Why do I even bother? Things aren't going to work out between us. For some reason I have faith. Like by some fucking miracle, things will be easy. It's never simple...god damn it. It's not so much a tragedy...just a minor annoyance. Damn my feelings. Stupid ovaries, you ruin everything!! Fuck it, why do I care? If I could pick apart my brain I'd extract you.. you fucking parasite. Feeding off of my devotion and pathetic determination to be with you. No more do I want to think of you. Wasted time, once again. Waste of breath, body, and mind.

Fuck you man. I'm better off alone.

Flowers.

True Beauty

Tuesday, October 4, 2011

The Cubing.

Okay so, I've come up with ten new goals. Here they are:

1. Save my money. - I won't be going out as much...and no more compulsive shopping.

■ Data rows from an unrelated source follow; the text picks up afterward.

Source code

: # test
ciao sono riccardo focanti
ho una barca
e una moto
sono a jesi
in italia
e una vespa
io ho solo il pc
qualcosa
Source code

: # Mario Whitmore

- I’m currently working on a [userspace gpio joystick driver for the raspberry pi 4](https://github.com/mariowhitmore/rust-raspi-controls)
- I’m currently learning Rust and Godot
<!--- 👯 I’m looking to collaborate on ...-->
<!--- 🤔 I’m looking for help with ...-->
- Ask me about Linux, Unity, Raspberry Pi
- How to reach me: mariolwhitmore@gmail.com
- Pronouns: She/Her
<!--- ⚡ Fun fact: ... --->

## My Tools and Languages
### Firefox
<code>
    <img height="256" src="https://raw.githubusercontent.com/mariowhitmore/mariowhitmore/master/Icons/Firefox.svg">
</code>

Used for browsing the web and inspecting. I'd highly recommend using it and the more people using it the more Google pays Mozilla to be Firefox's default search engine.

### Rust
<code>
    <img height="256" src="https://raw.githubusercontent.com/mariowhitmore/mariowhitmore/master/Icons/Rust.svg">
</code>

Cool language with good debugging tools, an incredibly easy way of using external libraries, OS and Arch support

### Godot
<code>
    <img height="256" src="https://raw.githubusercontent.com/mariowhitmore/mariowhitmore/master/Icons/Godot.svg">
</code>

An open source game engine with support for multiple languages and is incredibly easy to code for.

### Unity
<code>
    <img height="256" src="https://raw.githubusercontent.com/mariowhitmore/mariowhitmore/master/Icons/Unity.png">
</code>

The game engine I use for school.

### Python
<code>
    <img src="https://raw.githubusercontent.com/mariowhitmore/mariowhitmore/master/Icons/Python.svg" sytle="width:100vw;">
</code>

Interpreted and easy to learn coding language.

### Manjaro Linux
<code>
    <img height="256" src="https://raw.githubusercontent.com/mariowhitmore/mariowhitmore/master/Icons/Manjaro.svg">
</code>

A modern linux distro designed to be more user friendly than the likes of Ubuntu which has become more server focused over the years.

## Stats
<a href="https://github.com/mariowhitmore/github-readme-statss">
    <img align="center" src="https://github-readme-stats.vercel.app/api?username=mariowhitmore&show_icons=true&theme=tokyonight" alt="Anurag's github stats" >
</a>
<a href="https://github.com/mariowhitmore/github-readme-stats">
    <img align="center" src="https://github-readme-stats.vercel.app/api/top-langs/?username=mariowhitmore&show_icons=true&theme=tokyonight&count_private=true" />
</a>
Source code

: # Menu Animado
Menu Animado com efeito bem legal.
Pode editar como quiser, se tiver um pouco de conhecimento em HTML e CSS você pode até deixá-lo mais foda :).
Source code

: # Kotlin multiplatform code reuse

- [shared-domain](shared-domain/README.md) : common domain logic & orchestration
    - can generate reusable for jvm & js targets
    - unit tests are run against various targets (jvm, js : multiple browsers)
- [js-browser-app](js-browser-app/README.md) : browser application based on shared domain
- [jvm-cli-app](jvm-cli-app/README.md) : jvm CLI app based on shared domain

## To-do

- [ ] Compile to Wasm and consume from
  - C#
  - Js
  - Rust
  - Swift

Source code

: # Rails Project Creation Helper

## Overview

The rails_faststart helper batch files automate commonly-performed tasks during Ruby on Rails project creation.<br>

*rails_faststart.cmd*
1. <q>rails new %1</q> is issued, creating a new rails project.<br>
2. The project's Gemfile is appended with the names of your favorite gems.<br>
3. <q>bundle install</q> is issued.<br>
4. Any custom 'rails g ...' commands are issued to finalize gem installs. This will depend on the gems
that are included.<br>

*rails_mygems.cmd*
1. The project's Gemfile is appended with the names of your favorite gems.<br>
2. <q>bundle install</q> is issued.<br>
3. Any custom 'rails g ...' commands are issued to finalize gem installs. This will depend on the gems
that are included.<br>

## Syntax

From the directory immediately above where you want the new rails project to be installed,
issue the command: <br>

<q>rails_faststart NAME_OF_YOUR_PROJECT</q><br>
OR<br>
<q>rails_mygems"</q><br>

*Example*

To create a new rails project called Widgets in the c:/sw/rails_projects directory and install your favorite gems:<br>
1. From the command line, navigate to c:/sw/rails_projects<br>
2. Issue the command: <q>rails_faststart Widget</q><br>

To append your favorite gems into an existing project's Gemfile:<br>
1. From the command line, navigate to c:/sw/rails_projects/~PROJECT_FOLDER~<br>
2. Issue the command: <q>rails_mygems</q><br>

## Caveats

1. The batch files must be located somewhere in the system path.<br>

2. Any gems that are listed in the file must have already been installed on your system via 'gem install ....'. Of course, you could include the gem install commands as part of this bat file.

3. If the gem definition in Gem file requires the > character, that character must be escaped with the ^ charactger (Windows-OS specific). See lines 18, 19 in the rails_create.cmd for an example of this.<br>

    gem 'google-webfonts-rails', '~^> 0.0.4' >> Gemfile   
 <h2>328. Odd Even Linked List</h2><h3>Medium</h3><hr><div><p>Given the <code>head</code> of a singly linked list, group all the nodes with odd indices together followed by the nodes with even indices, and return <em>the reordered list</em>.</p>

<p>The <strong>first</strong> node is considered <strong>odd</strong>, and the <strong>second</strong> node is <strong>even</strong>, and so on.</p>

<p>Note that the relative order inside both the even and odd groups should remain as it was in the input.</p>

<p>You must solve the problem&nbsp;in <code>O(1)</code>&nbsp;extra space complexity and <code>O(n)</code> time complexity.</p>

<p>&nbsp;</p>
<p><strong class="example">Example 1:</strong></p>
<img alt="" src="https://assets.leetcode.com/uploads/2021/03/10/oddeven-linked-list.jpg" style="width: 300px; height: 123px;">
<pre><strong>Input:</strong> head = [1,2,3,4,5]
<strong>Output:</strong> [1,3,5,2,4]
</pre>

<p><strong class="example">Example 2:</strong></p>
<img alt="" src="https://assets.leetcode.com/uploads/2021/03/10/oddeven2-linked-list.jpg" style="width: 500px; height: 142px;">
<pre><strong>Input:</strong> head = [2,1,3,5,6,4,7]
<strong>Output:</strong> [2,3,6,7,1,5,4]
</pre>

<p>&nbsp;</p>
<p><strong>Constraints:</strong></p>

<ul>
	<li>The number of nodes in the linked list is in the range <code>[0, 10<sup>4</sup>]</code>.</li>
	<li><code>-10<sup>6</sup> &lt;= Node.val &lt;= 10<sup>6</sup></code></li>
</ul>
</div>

2. Get organized. - My car WILL be clean, damn it. I will be weeding out the things I don't need.

3. Work out daily. - Even walking is better than nothing...Kung-fu is coming back.

4. Healthy Diet. - Getting over my sugar cravings. More meals, less calories.

5. Move out. - Maybe to Pensacola? Solo.

6. Go to school. - Knock the general classes out of the way. A couple at a time? Just get it started.

7. Get motorcycle license. - Sort of a prize for my hard work.

8. Learn to cook better. - Personal enjoyment, really. I can't cook for shit.

9. Mend relations. - Just be a better friend, daughter, sister, lover, and fighter.

10. Get shit done. - Time to grow up.

I WILL succeed.

Friday, September 30, 2011

Last caress.

Eat me bitches! At work today I decided to play some dimmu borgir until my boss came in and demanded I turn satan's music off. Aw, christians. I may have blasted it a bit  louder.... Ugh, I forgot just how much I loathe my job. Honestly, I am surprised I still work there after five years. How pathetic sounding...but, fuck off, I have stock. Enough about my daily torment, I am off and ready to celebrate! Debauchery never felt so right.  Dancing should definitely happen soon enough. Anyone care to join? I have an outfit just for you....

I'm swearing off dick for a while.

Thursday, September 29, 2011

Ce Jeu

Boy, am I happy to have left work, prematurely. I have happily sat around an empty house watching movies, and eating macaroni and cheese. YES! I said eating! Finally, some peace of mind. My appetite has come back and I await more fat upon my thighs! 


Guess I should expect to go on the diet and exercise kick tomorrow if my well being seems promising. 


Today, I adore myself with black hair. It is the only color I want, ever again. Many colors have been on these strands, but darker hues just look best. I have also realized I have the body type to pull off some pin-up fashion. So, cheers to wasting my money on new clothing and accessories soon, because I want to look good. I really want to learn more pin-up hairstyles! My curves and dark hair should accentuate my concept.




                                                                      Like this right here!






Ooooh...and soon I am to take a motorcycle course! Damn it, I want a bike terribly! I think it would be so exhilarating to ride so freely! If you have been somewhere with me, you know my intense infatuation with driving my vehicle as it is. So... a motorcycle just seems like a new love. I see so many riders and think....wow, that should be me! I have no idea what type of bike I want yet, I guess only time will tell.


On that positive note, I leave you. Excited and ready to move on.